Burns and Becks Novice Field Trial – 3rd November 2018

The club held its third very successful walked up novice field trial at Roeburndale, in the windswept hills behind Lancaster and, as always there was a unique drama which unfolded as the day progressed. We had been threatened with storm force horizontal rain but, though the wind was very strong the rain held off until the trial was over.

Without any tree cover, the open reedy moorland presented the usual stiff challenge to novice dogs, especially when they were asked to face the wind. It was an equal challenge for the guns, as the birds were up and gone, or sometimes almost stationary into the wind. However they acquitted themselves well, contributing to the success of the trial.

With judges Steve Richardson and Peter Thompson on the right and Keith Barnes and Carol Clarke on the left, the first four dogs were lined out and the trial began, walking down the wind slightly uphill, into a wide valley with reed cover. Nick Mercer with Lanefoot Paddy made a good start with a marked retrieve collected promptly, though Joan Pavelyn’s Labbay Abbi was unable to cope with the pressure and was fairly quickly eliminated for heelwork. Penny Oates also made a good start with a clean retrieve of a mark in front by Lowtrey Dan, but Karen Parkinson’s Torrisdale River was lost running in to the next bird downed. Kevin Knowles, with Roman Oak Dale Head had a straightforward job to retrieve the bird some 30 yards in front.

As the line wheeled to the left a bird was shot off the left hand end and ran. Four dogs were eventually tried and although all more or less made the fall, none was able to find the line, and the judges were also unable to find. Nick Mercer was put out first dog down and Kevin Knowles was also lost for heelwork. In the next few yards a snipe was downed in front and Penny Oates made an excellent job of picking it although it flipped a couple of times. Sadly, and inexplicably her dog spat the bird at her feet and she was out. Trial pressure is a cruel thing at times.
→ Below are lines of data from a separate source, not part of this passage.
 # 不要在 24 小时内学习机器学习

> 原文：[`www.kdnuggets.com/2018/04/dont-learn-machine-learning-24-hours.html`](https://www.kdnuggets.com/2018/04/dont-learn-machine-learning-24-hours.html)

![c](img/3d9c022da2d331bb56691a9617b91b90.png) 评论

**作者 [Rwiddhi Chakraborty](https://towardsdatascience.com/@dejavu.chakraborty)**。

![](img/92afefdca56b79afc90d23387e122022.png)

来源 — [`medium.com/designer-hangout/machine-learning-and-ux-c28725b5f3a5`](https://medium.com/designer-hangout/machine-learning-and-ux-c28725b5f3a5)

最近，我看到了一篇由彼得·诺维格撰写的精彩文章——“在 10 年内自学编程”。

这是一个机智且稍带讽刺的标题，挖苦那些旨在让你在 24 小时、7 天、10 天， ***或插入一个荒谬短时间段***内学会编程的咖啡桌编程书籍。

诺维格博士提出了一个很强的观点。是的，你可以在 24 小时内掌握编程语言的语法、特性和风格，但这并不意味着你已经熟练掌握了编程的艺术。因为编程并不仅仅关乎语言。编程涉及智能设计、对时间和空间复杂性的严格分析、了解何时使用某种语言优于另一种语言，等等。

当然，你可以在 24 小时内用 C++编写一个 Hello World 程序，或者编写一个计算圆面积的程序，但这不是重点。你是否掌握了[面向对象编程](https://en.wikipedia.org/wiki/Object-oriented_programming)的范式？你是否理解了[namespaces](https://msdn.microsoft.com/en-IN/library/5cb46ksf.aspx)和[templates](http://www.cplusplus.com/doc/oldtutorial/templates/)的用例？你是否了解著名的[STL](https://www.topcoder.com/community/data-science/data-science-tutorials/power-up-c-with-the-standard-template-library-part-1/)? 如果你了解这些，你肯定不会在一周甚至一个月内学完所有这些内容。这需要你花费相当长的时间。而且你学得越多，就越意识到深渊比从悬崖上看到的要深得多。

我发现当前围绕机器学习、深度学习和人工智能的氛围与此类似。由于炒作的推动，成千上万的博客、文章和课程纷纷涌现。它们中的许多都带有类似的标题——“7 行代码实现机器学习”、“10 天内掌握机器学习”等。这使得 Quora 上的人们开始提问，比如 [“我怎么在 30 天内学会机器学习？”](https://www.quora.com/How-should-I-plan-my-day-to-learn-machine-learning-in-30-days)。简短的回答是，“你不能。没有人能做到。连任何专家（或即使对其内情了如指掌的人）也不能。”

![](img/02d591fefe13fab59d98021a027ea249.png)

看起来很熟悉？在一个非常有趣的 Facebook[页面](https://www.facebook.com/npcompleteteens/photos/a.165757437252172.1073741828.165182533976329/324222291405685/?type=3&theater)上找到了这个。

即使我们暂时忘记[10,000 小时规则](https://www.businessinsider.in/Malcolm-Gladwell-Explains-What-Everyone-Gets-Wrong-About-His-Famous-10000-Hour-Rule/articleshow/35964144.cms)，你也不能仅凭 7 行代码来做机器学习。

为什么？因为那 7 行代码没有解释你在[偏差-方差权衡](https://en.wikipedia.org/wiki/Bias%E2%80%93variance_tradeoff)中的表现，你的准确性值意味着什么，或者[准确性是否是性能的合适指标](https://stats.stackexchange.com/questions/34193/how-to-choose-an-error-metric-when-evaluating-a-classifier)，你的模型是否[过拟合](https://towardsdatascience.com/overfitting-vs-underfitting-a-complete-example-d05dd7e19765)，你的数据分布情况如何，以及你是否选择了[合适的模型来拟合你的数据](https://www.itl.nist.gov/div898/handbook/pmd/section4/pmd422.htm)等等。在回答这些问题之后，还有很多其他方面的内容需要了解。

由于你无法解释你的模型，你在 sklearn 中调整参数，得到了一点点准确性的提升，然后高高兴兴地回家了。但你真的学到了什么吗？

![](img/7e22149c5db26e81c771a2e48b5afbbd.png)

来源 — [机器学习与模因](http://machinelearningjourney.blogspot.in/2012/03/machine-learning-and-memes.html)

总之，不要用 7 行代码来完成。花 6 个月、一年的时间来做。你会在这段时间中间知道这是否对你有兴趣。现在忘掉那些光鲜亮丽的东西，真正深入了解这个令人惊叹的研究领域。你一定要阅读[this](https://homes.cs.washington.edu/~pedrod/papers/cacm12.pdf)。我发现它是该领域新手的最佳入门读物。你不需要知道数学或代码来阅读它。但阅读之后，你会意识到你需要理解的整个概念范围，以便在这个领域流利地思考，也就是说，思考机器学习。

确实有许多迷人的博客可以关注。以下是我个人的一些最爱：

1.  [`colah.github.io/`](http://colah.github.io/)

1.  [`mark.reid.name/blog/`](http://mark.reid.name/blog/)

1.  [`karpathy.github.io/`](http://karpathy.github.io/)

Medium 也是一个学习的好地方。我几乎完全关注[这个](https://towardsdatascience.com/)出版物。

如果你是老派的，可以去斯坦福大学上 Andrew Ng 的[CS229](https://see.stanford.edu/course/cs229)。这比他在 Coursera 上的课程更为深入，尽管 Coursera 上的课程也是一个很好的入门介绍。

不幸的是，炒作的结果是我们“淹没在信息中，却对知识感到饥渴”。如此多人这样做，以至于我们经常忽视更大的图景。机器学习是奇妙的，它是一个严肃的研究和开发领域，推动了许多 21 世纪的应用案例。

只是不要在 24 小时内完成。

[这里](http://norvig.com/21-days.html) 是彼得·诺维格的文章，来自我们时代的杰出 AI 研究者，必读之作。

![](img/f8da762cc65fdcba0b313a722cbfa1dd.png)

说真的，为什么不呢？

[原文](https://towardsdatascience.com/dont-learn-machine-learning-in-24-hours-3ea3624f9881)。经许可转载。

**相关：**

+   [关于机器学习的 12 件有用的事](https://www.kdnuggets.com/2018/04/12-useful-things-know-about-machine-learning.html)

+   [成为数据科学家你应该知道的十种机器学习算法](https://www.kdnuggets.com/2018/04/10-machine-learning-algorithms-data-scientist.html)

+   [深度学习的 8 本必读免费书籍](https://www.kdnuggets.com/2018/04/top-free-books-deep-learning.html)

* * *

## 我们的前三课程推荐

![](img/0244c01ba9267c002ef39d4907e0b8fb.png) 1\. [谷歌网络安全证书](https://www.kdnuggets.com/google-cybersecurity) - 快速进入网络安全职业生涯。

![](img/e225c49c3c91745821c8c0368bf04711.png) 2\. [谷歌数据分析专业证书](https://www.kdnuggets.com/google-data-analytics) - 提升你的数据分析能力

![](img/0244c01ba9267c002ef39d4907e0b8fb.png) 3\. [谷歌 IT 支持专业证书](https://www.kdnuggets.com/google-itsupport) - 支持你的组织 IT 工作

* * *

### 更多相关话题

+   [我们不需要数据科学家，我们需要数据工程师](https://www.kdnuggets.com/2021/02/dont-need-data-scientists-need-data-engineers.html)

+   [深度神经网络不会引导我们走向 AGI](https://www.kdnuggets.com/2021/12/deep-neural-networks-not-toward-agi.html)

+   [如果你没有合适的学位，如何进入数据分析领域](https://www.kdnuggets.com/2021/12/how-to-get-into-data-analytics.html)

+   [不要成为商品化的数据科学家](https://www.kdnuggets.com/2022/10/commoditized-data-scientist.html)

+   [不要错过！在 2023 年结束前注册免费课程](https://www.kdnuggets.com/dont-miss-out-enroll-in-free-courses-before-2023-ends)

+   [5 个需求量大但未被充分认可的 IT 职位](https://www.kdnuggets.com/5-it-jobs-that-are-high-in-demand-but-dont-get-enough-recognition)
As the line progressed into more open wet ground several snipe were shot at and missed, ramping up the pressure on the dogs in line. Finally one was downed close in front of the line on the left and Lauren Sykes with Lunefirefly Barolo was sent from the right. Her dog made a decent job of reaching the fall, picked but then continued to hunt, unbeknown to the handler. Another hard way to be eliminated.

As the line moved on, another dog was lost for heelwork before a bird was shot over a stone wall to the left . Mark Schiller’s Buffskin China Girl was sent but had not marked the bird and Mark struggled to make the area, the strengthening wind blowing his dog away from the line. Matt Rowlinson’ s Flagonhall Zeus was sent and ran a good line, with just one handle to pick the bird.
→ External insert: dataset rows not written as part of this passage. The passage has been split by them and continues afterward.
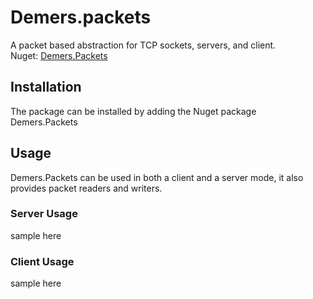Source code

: # Demers.packets
A packet based abstraction for TCP sockets, servers, and client.  
Nuget: [Demers.Packets](https://www.nuget.org/packages/Demers.Packets)

## Installation
The package can be installed by adding the Nuget package Demers.Packets

## Usage
Demers.Packets can be used in both a client and a server mode, it also provides packet readers and writers.

### Server Usage
sample here

### Client Usage
sample here
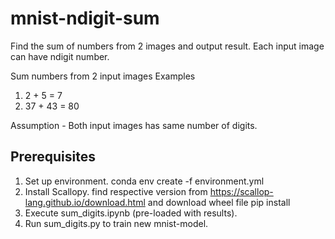 # mnist-ndigit-sum

Find the sum of numbers from 2 images and output result. Each input image can have ndigit number.

Sum numbers from 2 input images
Examples
1) 2 + 5 = 7
2) 37 + 43 = 80

Assumption - Both input images has same number of digits.

## Prerequisites

1. Set up environment.
   conda env create -f environment.yml
2. Install Scallopy.
   find respective version from https://scallop-lang.github.io/download.html and download wheel file
   pip install <wheel file>
3. Execute sum_digits.ipynb (pre-loaded with results).
4. Run sum_digits.py to train new mnist-model.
The line turned into the wind and split either side of a stone wall, the left hand side walking in a slightly sheltered valley. Tom Jardine, with Lunefirefly Red Rum, made short work of a straightforward mark in front but shortly afterwards ran in to the next bird shot in front.

Meanwhile Matt Rowlinson completed a marked retrieve in front without handling, and Dave Alker, did the same with Smithsteads Flame. Another bird was downed on top of the hill, thirty yards in front of the guns but Diana Orr-Ewing’s golden retriever Lymiecleugh Evergreen of Greenfoot marked another bird and struggled to make the fall, being eliminated despite eventually finding the bird.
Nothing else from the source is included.